(TASK GOAL)
The answer must be an exact restatement of all the data.

SUPPLIED DATA below:

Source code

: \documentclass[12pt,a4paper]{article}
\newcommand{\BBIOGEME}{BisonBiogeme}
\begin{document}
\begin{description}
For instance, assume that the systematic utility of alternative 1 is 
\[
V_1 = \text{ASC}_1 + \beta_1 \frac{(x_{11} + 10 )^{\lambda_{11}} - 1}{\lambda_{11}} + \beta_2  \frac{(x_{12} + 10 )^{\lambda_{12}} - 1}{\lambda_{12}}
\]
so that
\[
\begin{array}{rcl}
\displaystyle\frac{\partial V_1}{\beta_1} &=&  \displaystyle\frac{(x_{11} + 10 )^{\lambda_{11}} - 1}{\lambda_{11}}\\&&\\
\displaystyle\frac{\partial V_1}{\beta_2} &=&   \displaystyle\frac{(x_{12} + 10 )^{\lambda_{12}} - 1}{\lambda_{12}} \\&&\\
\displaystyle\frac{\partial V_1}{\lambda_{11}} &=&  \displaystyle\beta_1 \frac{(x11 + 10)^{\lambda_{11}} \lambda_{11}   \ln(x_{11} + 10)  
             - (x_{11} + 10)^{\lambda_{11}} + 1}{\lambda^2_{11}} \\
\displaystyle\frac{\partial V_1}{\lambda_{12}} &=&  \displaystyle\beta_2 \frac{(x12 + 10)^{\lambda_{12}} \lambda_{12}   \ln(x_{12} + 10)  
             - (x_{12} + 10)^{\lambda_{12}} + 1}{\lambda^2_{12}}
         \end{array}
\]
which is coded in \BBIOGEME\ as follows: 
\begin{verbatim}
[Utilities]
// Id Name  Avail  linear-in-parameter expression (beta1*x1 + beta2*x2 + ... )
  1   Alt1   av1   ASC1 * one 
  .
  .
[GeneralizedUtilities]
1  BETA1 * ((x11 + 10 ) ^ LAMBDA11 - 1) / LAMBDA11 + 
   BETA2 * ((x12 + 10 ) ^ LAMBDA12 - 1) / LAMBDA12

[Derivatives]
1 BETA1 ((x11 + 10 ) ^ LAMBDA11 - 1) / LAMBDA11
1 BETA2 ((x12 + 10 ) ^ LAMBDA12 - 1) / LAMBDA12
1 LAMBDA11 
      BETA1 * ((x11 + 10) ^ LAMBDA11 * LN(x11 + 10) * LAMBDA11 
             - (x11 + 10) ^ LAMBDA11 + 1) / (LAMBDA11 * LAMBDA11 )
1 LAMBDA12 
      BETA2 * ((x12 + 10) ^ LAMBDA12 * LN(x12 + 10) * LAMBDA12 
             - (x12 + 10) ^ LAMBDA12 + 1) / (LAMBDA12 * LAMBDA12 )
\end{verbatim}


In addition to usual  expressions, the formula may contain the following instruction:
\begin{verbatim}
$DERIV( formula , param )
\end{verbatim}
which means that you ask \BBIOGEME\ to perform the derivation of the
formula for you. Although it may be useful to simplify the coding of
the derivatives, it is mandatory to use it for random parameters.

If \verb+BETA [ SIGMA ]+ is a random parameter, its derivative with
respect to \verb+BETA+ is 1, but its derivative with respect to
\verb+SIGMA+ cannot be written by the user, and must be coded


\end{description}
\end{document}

End of SUPPLIED DATA.

(EXPECTED ANSWER)
Source code

: \documentclass[12pt,a4paper]{article}
\newcommand{\BBIOGEME}{BisonBiogeme}
\begin{document}
\begin{description}
For instance, assume that the systematic utility of alternative 1 is 
\[
V_1 = \text{ASC}_1 + \beta_1 \frac{(x_{11} + 10 )^{\lambda_{11}} - 1}{\lambda_{11}} + \beta_2  \frac{(x_{12} + 10 )^{\lambda_{12}} - 1}{\lambda_{12}}
\]
so that
\[
\begin{array}{rcl}
\displaystyle\frac{\partial V_1}{\beta_1} &=&  \displaystyle\frac{(x_{11} + 10 )^{\lambda_{11}} - 1}{\lambda_{11}}\\&&\\
\displaystyle\frac{\partial V_1}{\beta_2} &=&   \displaystyle\frac{(x_{12} + 10 )^{\lambda_{12}} - 1}{\lambda_{12}} \\&&\\
\displaystyle\frac{\partial V_1}{\lambda_{11}} &=&  \displaystyle\beta_1 \frac{(x11 + 10)^{\lambda_{11}} \lambda_{11}   \ln(x_{11} + 10)  
             - (x_{11} + 10)^{\lambda_{11}} + 1}{\lambda^2_{11}} \\
\displaystyle\frac{\partial V_1}{\lambda_{12}} &=&  \displaystyle\beta_2 \frac{(x12 + 10)^{\lambda_{12}} \lambda_{12}   \ln(x_{12} + 10)  
             - (x_{12} + 10)^{\lambda_{12}} + 1}{\lambda^2_{12}}
         \end{array}
\]
which is coded in \BBIOGEME\ as follows: 
\begin{verbatim}
[Utilities]
// Id Name  Avail  linear-in-parameter expression (beta1*x1 + beta2*x2 + ... )
  1   Alt1   av1   ASC1 * one 
  .
  .
[GeneralizedUtilities]
1  BETA1 * ((x11 + 10 ) ^ LAMBDA11 - 1) / LAMBDA11 + 
   BETA2 * ((x12 + 10 ) ^ LAMBDA12 - 1) / LAMBDA12

[Derivatives]
1 BETA1 ((x11 + 10 ) ^ LAMBDA11 - 1) / LAMBDA11
1 BETA2 ((x12 + 10 ) ^ LAMBDA12 - 1) / LAMBDA12
1 LAMBDA11 
      BETA1 * ((x11 + 10) ^ LAMBDA11 * LN(x11 + 10) * LAMBDA11 
             - (x11 + 10) ^ LAMBDA11 + 1) / (LAMBDA11 * LAMBDA11 )
1 LAMBDA12 
      BETA2 * ((x12 + 10) ^ LAMBDA12 * LN(x12 + 10) * LAMBDA12 
             - (x12 + 10) ^ LAMBDA12 + 1) / (LAMBDA12 * LAMBDA12 )
\end{verbatim}


In addition to usual  expressions, the formula may contain the following instruction:
\begin{verbatim}
$DERIV( formula , param )
\end{verbatim}
which means that you ask \BBIOGEME\ to perform the derivation of the
formula for you. Although it may be useful to simplify the coding of
the derivatives, it is mandatory to use it for random parameters.

If \verb+BETA [ SIGMA ]+ is a random parameter, its derivative with
respect to \verb+BETA+ is 1, but its derivative with respect to
\verb+SIGMA+ cannot be written by the user, and must be coded


\end{description}
\end{document}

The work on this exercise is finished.